26 Eylül 2015 Cumartesi

Beyaz Benek Hastalığı ve Tedavisi

Beyaz Benek hastalığı yani bilimsel adıyla Ichthyophthirius multifiliis hastalığı akvaryum balıkları için oldukça tehlikeli hastalıklardan biridir. 03 - 30 derece arasındaki geniş su sıcaklığı aralığında yaşayabilirler.

Genel olarak balıklar, Ichthyo parazitlerine karşı bağışıklık sahibidirler. Fakat balığın güçsüz düşmesi durumunda bu hastalığa yakalanması muhtemeldir. Hastalığa yakalanmış olan balığın solungaçlarında ve derisinde beyaz benekler gözlenmektedir. Hastalık adını da bu beneklerden almaktadır.

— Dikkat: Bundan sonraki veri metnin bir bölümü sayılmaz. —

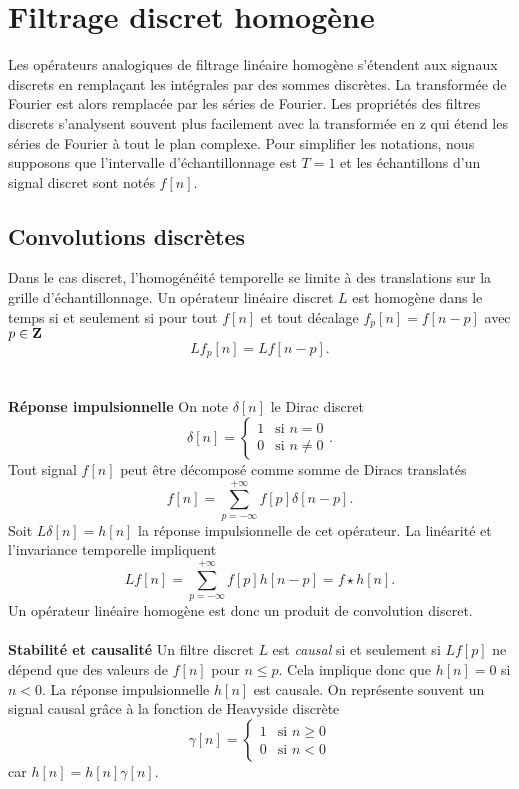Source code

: \section{Filtrage discret homog\`ene}

Les op\'erateurs analogiques de filtrage lin\'eaire homog\`ene
s'\'etendent aux signaux discrets en rempla\c{c}ant les
int\'egrales par des sommes discr\`etes.
La transform\'ee de Fourier est alors remplac\'ee par les
s\'eries de Fourier. Les propri\'et\'es des filtres discrets
s'analysent souvent plus facilement
avec la transform\'ee en z qui \'etend les
s\'eries de Fourier \`a tout le plan complexe.
Pour simplifier
les notations, nous supposons que l'intervalle d'\'echantillonnage
est $T=1$ et les \'echantillons d'un signal discret sont not\'es
$f[n]$.

\subsection{Convolutions discr\`etes}
\label{sec-conv}
Dans le cas discret, l'homog\'en\'eit\'e temporelle se limite
\`a des translations sur la grille d'\'echantillonnage.
Un op\'erateur lin\'eaire discret $L$ est homog\`ene dans le
temps si et seulement si pour tout $f[n]$ et tout
d\'ecalage $f_p [n] = f[n-p]$ avec $p \in {\bf{Z}}$
\[
L f_p [n] = Lf[n-p] .
\]
\\
\\
{\bf R\'eponse impulsionnelle}
On note $\delta [n]$ le Dirac discret
\begin{equation}
\delta [n] =
   \left \{ \begin{array}{ll}
            1 & \mbox{si $n = 0$}\\
            0 & \mbox{si $n \neq 0$}
            \end{array} .
   \right.
\end{equation}
Tout signal $f[n]$ peut \^etre d\'ecompos\'e
comme somme de Diracs translat\'es
\[
f[n] = \sum_{p=-\infty}^{+\infty} f[p] \delta [n-p] .
\]
Soit $L\delta[n] = h[n]$ la r\'eponse impulsionnelle
de cet op\'erateur.
La lin\'earit\'e et l'invariance temporelle impliquent
\[
Lf[n] = \sum_{p=-\infty}^{+\infty} f[p] h [n-p] = f \star h [n].
\]
Un op\'erateur lin\'eaire homog\`ene est donc un produit de
convolution discret.
\\
\\
{\bf Stabilit\'e et causalit\'e}
Un filtre discret $L$
est
{\it causal} si et seulement si $Lf[p]$ ne
d\'epend que des valeurs de $f[n]$ pour $n \leq p$. Cela
implique donc que $h[n] = 0$ si $n < 0$.
La r\'eponse impulsionnelle $h[n]$ est causale.
On repr\'esente souvent un signal causal gr\^ace \`a la fonction
de Heavyside discr\`ete
\begin{equation}
\gamma [n] =
   \left \{ \begin{array}{ll}
            1 & \mbox{si $n \geq 0$}\\
            0 & \mbox{si $n < 0$}
            \end{array}
   \right.
\end{equation}
car $h[n] = h[n] \gamma [n]$.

Balığın yoğun stres altında olduğu dönemlerde, bu hastalığa yakalanma oranı oldukça yüksektir. Akvuryumculardan aldığımız balıklar oraya gelene kadar geçirdikleri yolculuğu ve maruz kaldıkları şartları düşünürsek akvaryumculara geldikleri ilk andaki streslerini tahmin edebilirsiniz. Özellikle de ithal gelen balıklarda, onca yolculuktan ve ufak poşetlerde geçen süreçlerden sonrasında stresli ve yorgun bir şekilde akvaryumcudaki tankın içine geliyor ve sonrasında bir stresle daha onu alıp kendi akvaryumumuza alıştırma sürecimiz oluyor. Birde uyumlu balıklarla bir araya koymadıysanız, kendini diğer balıklardan korumaya çalışırken de iyice yorgun düşen balığımızın bu hastalığa yakalanması kaçınılmaz son olacaktır.

Beyaz Benek hastalığının tek sebebi stres olmamakla beraber, uzun süre beslenmemiş olan balıklarda da gözlenmektedir.

Beyaz Benek paraziti aslında doğrudan bulaşıcı değildir, fakat bu hastalığa yakalanmış olan balıklar, akvaryum kumuna, cama, dekorlara sürtünme hareketi yaparlar. Bu sürtünme hareketinden sonrasında parazit akvaryumdaki diğer balıklara da yayılabilir.

Beyaz Benek hastalığını akvaryumunuza sokmak istemiyorsanız, öncelikle yapmanız gereken şey, akvaryumcunuzdan aldığınız balığınızı yaklaşık 10 gün boyunca ana tank haricinde farklı bir tankta beslemeniz. Herhangi bir problem görmediğiniz takdirde, birlikte yaşamaya uyumlu olan balıklarınızın yanına koyabilirsiniz.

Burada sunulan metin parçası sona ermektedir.